**What you have to do**:
Copy exactly, and only, the lines from the line containing "ordered field, prove" through the last line of the records below, both included.

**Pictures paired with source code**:
================================

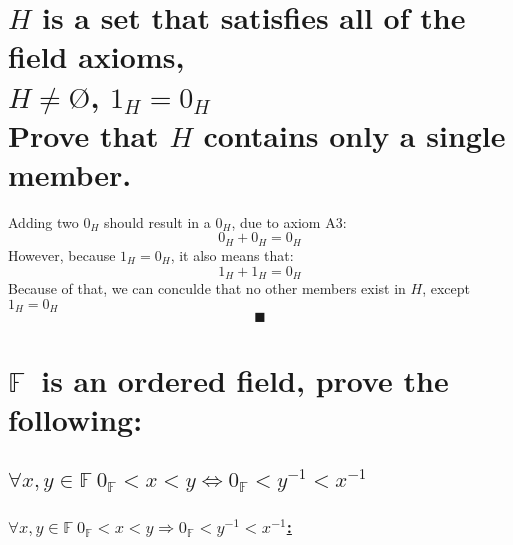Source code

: \documentclass[a4paper, 12pt]{article}
\newcommand{\sub}[1]{\subsection{\underline{#1}}}
\newcommand{\subsub}[1]{\subsubsection{\underline{#1}}}
\newcommand{\?}{\stackrel{?}{=}}
\newcommand{\F}{\ensuremath{\mathbb{F}}}
\renewcommand{\qed}{$$\blacksquare$$}
\begin{document}
\section{$H$ is a set that satisfies all of the field axioms,\\
$H \neq \text{\O}$, $1_H=0_H$\\
Prove that $H$ contains only a single member.}
Adding two $0_H$ should result in a $0_H$, due to axiom A3: $$ 0_H + 0_H = 0_H $$
However, because $1_H=0_H$, it also means that: $$ 1_H + 1_H = 0_H $$
Because of that, we can conculde that no other members exist in $H$, except $1_H=0_H$
\qed

\section{\F~is an ordered field, prove the following:}

\sub{$\forall{x,y} \in{\F}~ 0_{\F}<x<y \iff 0_{\F}<y^{-1}<x^{-1} $}
\subsub{$\forall{x,y} \in{\F}~ 0_{\F}<x<y \Longrightarrow 0_{\F}<y^{-1}<x^{-1} $:}


\end{document}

================================

**Solved exercise**:
\section{\F~is an ordered field, prove the following:}

\sub{$\forall{x,y} \in{\F}~ 0_{\F}<x<y \iff 0_{\F}<y^{-1}<x^{-1} $}
\subsub{$\forall{x,y} \in{\F}~ 0_{\F}<x<y \Longrightarrow 0_{\F}<y^{-1}<x^{-1} $:}


\end{document}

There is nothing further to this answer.